Data records:

# # # # #

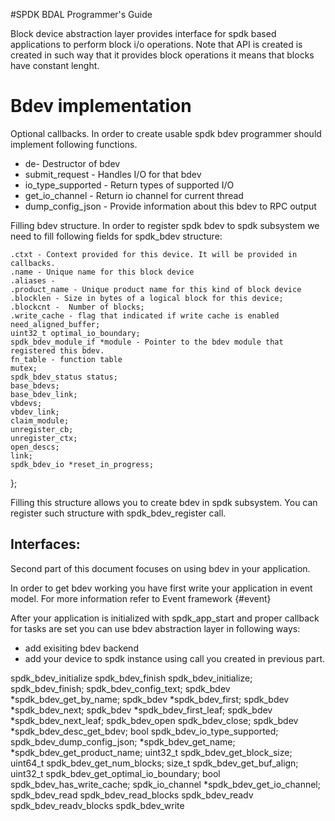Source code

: #SPDK BDAL Programmer's Guide

Block device abstraction layer provides interface for spdk based applications to perform block i/o operations. Note that API is created is created in such way that it provides block operations it means that blocks have constant lenght.


# Bdev implementation

Optional callbacks. In order to create usable spdk bdev programmer should implement following functions.
 - de- Destructor of bdev
 - submit_request - Handles I/O for that bdev
 - io_type_supported - Return types of supported I/O
 - get_io_channel - Return io channel for current thread
 - dump_config_json - Provide information about this bdev to RPC output
 

Filling bdev structure. In order to register spdk bdev to spdk subsystem we need to fill following fields for spdk_bdev structure:

	.ctxt - Context provided for this device. It will be provided in callbacks.
	.name - Unique name for this block device
    .aliases - 
    .product_name - Unique product name for this kind of block device
    .blocklen - Size in bytes of a logical block for this device;
    .blockcnt -  Number of blocks;
    .write_cache - flag that indicated if write cache is enabled
	need_aligned_buffer;
	uint32_t optimal_io_boundary;
    spdk_bdev_module_if *module - Pointer to the bdev module that registered this bdev.
    fn_table - function table
    mutex;
    spdk_bdev_status status;
    base_bdevs;
    base_bdev_link;
    vbdevs;
    vbdev_link;
    claim_module;
    unregister_cb;
    unregister_ctx;
    open_descs;
    link;
    spdk_bdev_io *reset_in_progress;
};

Filling this structure allows you to create bdev in spdk subsystem. You can register such structure with spdk_bdev_register call. 

## Interfaces:
Second part of this document focuses on using bdev in your application.

In order to get bdev working you have first write your application in event model. For more information refer to Event framework {#event}


After your application is initialized with spdk_app_start and proper callback for tasks are set you can use bdev abstraction layer in following ways:
- add exisiting bdev backend 
- add your device to spdk instance using call you created in previous part. 

spdk_bdev_initialize
spdk_bdev_finish
spdk_bdev_initialize;
spdk_bdev_finish;
spdk_bdev_config_text;
spdk_bdev *spdk_bdev_get_by_name;
spdk_bdev *spdk_bdev_first;
spdk_bdev *spdk_bdev_next;
spdk_bdev *spdk_bdev_first_leaf;
spdk_bdev *spdk_bdev_next_leaf;
spdk_bdev_open
spdk_bdev_close;
spdk_bdev *spdk_bdev_desc_get_bdev;
bool spdk_bdev_io_type_supported;
spdk_bdev_dump_config_json;
*spdk_bdev_get_name;
*spdk_bdev_get_product_name;
uint32_t spdk_bdev_get_block_size;
uint64_t spdk_bdev_get_num_blocks;
size_t spdk_bdev_get_buf_align;
uint32_t spdk_bdev_get_optimal_io_boundary;
bool spdk_bdev_has_write_cache;
spdk_io_channel *spdk_bdev_get_io_channel;
spdk_bdev_read
spdk_bdev_read_blocks
spdk_bdev_readv
spdk_bdev_readv_blocks
spdk_bdev_write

# # # # #

Exercise instructions> Each line above is to be copied exactly, and the pictures are to be dropped.

Output of the task>
Source code

: #SPDK BDAL Programmer's Guide

Block device abstraction layer provides interface for spdk based applications to perform block i/o operations. Note that API is created is created in such way that it provides block operations it means that blocks have constant lenght.


# Bdev implementation

Optional callbacks. In order to create usable spdk bdev programmer should implement following functions.
 - de- Destructor of bdev
 - submit_request - Handles I/O for that bdev
 - io_type_supported - Return types of supported I/O
 - get_io_channel - Return io channel for current thread
 - dump_config_json - Provide information about this bdev to RPC output
 

Filling bdev structure. In order to register spdk bdev to spdk subsystem we need to fill following fields for spdk_bdev structure:

	.ctxt - Context provided for this device. It will be provided in callbacks.
	.name - Unique name for this block device
    .aliases - 
    .product_name - Unique product name for this kind of block device
    .blocklen - Size in bytes of a logical block for this device;
    .blockcnt -  Number of blocks;
    .write_cache - flag that indicated if write cache is enabled
	need_aligned_buffer;
	uint32_t optimal_io_boundary;
    spdk_bdev_module_if *module - Pointer to the bdev module that registered this bdev.
    fn_table - function table
    mutex;
    spdk_bdev_status status;
    base_bdevs;
    base_bdev_link;
    vbdevs;
    vbdev_link;
    claim_module;
    unregister_cb;
    unregister_ctx;
    open_descs;
    link;
    spdk_bdev_io *reset_in_progress;
};

Filling this structure allows you to create bdev in spdk subsystem. You can register such structure with spdk_bdev_register call. 

## Interfaces:
Second part of this document focuses on using bdev in your application.

In order to get bdev working you have first write your application in event model. For more information refer to Event framework {#event}


After your application is initialized with spdk_app_start and proper callback for tasks are set you can use bdev abstraction layer in following ways:
- add exisiting bdev backend 
- add your device to spdk instance using call you created in previous part. 

spdk_bdev_initialize
spdk_bdev_finish
spdk_bdev_initialize;
spdk_bdev_finish;
spdk_bdev_config_text;
spdk_bdev *spdk_bdev_get_by_name;
spdk_bdev *spdk_bdev_first;
spdk_bdev *spdk_bdev_next;
spdk_bdev *spdk_bdev_first_leaf;
spdk_bdev *spdk_bdev_next_leaf;
spdk_bdev_open
spdk_bdev_close;
spdk_bdev *spdk_bdev_desc_get_bdev;
bool spdk_bdev_io_type_supported;
spdk_bdev_dump_config_json;
*spdk_bdev_get_name;
*spdk_bdev_get_product_name;
uint32_t spdk_bdev_get_block_size;
uint64_t spdk_bdev_get_num_blocks;
size_t spdk_bdev_get_buf_align;
uint32_t spdk_bdev_get_optimal_io_boundary;
bool spdk_bdev_has_write_cache;
spdk_io_channel *spdk_bdev_get_io_channel;
spdk_bdev_read
spdk_bdev_read_blocks
spdk_bdev_readv
spdk_bdev_readv_blocks
spdk_bdev_write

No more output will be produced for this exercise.